Após mudar-se para Varsóvia, concluiu o high school na School of Fine Arts, onde teve aulas de pintura e seus primeiros contatos com técnicas de composição, utilização de cores e texturas. Zbig trabalhou ainda como animador para a Miniature Film Study, momento em que iniciou o seu interesse pelo cinema, especialmente aquele ligado às animações gráficas.

Foi somente com sua entrada na Lodz National Higher School of Film Theatre and TV que Zbig pôde realizar os seus primeiros experimentos cinematográficos. Suas primeiras realizações, Kwadrat (1972) e Take Five (1972), possuem uma forte influência da sua aproximação inicial com a pintura.

Após sua graduação, participou de dois projetos paralelos. Primeiro tornou-se membro do Warsztat Formy Filmowej, um grupo de artistas poloneses que desejavam criar arte de vanguarda na Polônia da década de 1970. Neste grupo, o cineasta pôde participar de três filmes de Andrzej Baranski, um documentário de Wojciech Wiszniewski e da produção Dancing Hawk, de Grzegorz Krolikiewicz. No mesmo período, cooperou com o estúdio Se-Ma-For: Plamuz (1973), Zupa (1974), Nowa ksiazka (1975) e Tango (1980).

Zbig lecionou na Áustria entre os anos de 1977 e 1983, período em que realizou Weg Zum Nachbarn (1976) e Mein Fenster (1979). O cineasta ainda participou de algumas produções para a TV austríaca e colaborou com o diretor Gerald Kargl no filme Angst como diretor de fotografia, editor e co-roteirista.

Apoiou e participou do Movimento Solidariedade, que culminou com a decretação da lei marcial na Polônia, no ano de 1981, o que fez com que pedisse asilo político na Áustria.
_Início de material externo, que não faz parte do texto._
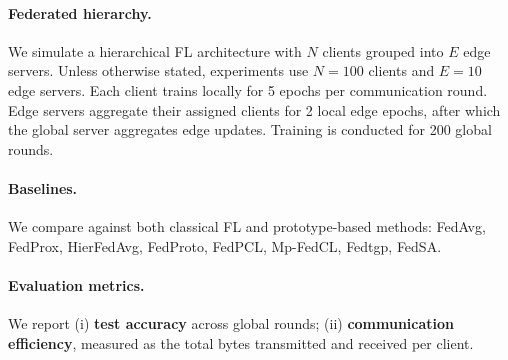 \documentclass[twoside]{article}
\begin{document}
        \paragraph{Federated hierarchy.} 
        We simulate a hierarchical FL architecture with $N$ clients grouped into $E$ edge servers. Unless otherwise stated, experiments use $N=100$ clients and $E=10$ edge servers. Each client trains locally for 5 epochs per communication round. Edge servers aggregate their assigned clients for 2 local edge epochs, after which the global server aggregates edge updates. Training is conducted for 200 global rounds. 
        
        \paragraph{Baselines.} 
        We compare against both classical FL and prototype-based methods: FedAvg, FedProx, HierFedAvg, FedProto, FedPCL, Mp-FedCL, Fedtgp, FedSA.
        \paragraph{Evaluation metrics.} 
        We report (i) \textbf{test accuracy} across global rounds; (ii) \textbf{communication efficiency}, measured as the total bytes transmitted and received per client.
\end{document}
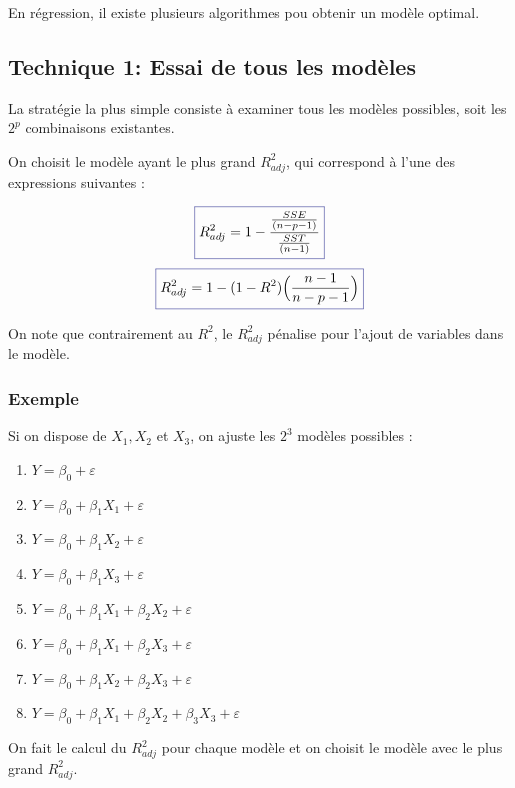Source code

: \documentclass[11pt,french]{report}
\begin{document}
En régression, il existe plusieurs algorithmes pou obtenir un modèle optimal.

\subsection{Technique 1: Essai de tous les modèles}
\label{tech1}

La stratégie la plus simple consiste à examiner tous les modèles possibles, soit les $2^p$ combinaisons existantes. \newline

On choisit le modèle ayant le plus grand $R^2_{adj}$, qui correspond à l'une des expressions suivantes :

\begin{equation}
\color{Blue}
\boxed{\color{black}
R^2_{adj} = 1 - \frac{\frac{SSE}{(n-p-1)}}{\frac{SST}{(n-1)}} 
}
\end{equation}
\begin{equation}
\color{Blue}
\boxed{\color{black}
R^2_{adj} = 1 - (1 - R^2) \Big(\frac{n-1}{n-p-1} \Big) 
}
\end{equation}

On note que contrairement au $R^2$, le $R^2_{adj}$ pénalise pour l'ajout de variables dans le modèle.

\bigskip
\subsubsection*{Exemple}
Si on dispose de $X_1, X_2$ et $X_3$, on ajuste les $2^3$ modèles possibles :
\begin{enumerate}
\item $Y = \beta_0 + \varepsilon$
\item $Y = \beta_0 + \beta_1X_1 + \varepsilon$
\item $Y = \beta_0 + \beta_1X_2 + \varepsilon$
\item $Y = \beta_0 + \beta_1X_3 + \varepsilon$
\item $Y = \beta_0 + \beta_1X_1 + \beta_2X_2 + \varepsilon$
\item $Y = \beta_0 + \beta_1X_1 + \beta_2X_3 + \varepsilon$
\item $Y = \beta_0 + \beta_1X_2 + \beta_2X_3 + \varepsilon$
\item $Y = \beta_0 + \beta_1X_1 + \beta_2X_2 + \beta_3X_3 + \varepsilon$
\end{enumerate}
\bigskip
On fait le calcul du $R^2_{adj}$ pour chaque modèle et on choisit le modèle avec le plus grand $R^2_{adj}$.
\end{document}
Na mesma época, Zbig recebeu um Oscar de Melhor Curta de Animação por sua produção Tango. Após o prêmio, o diretor decidiu mudar-se para os Estados Unidos com sua família, residindo na cidade de Nova Iorque.
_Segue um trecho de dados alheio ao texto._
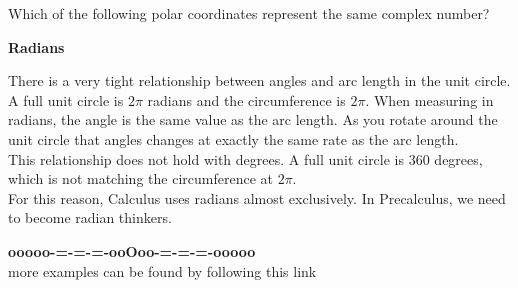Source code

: \documentclass{ximera}
\begin{document}
\begin{question}
Which of the following polar coordinates represent the same complex number?
\begin{selectAll}
\end{selectAll}
\end{question}








\begin{warning} \textbf{\textcolor{red!80!black}{Radians}}


There is a very tight relationship between angles and arc length in the unit circle. \\


A full unit circle is $2\pi$ radians and the circumference is $2\pi$. When measuring in radians, the angle is the same value as the arc length.  As you rotate around the unit circle that angles changes at exactly the same rate as the arc length. \\

This relationship does not hold with degrees. A full unit circle is $360$ degrees, which is not matching  the circumference at $2\pi$. \\


For this reason, Calculus uses radians almost exclusively.  In Precalculus, we need to become radian thinkers.





\end{warning}










\begin{center}
\textbf{\textcolor{green!50!black}{ooooo-=-=-=-ooOoo-=-=-=-ooooo}} \\

more examples can be found by following this link\\ 

\end{center}
\end{document}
Não demorou muito para que o cineasta se aproximasse de produções televisivas. Nos três primeiros anos em solo americano, Zbig participou de mais de trinta vídeos clipes e de produções para redes de televisão como a NBC, para qual criou The Discreet charm of Diplomacy (1984) e The Day Before (1984).

A partir de 1986, passou a utilizar a tecnologia de High Definition em todas as suas produções. Com a fundação de sua produtora em 1987, a Zbig Vision Studios, criou Steps (1987), The Fourth Dimension (1988), The Orchestra (1990) e Kafka (1992), obras que o fizeram ter maior reconhecimento internacional, algo que não acontecia desde Tango.

Em 1992, fechou o seu estúdio e mudou-se para a Alemanha, onde trabalhou no Centrum für Neue Bildgestaltung (CBF) e Kunsthochschule für Medien, entre os anos de 1994 e 2001.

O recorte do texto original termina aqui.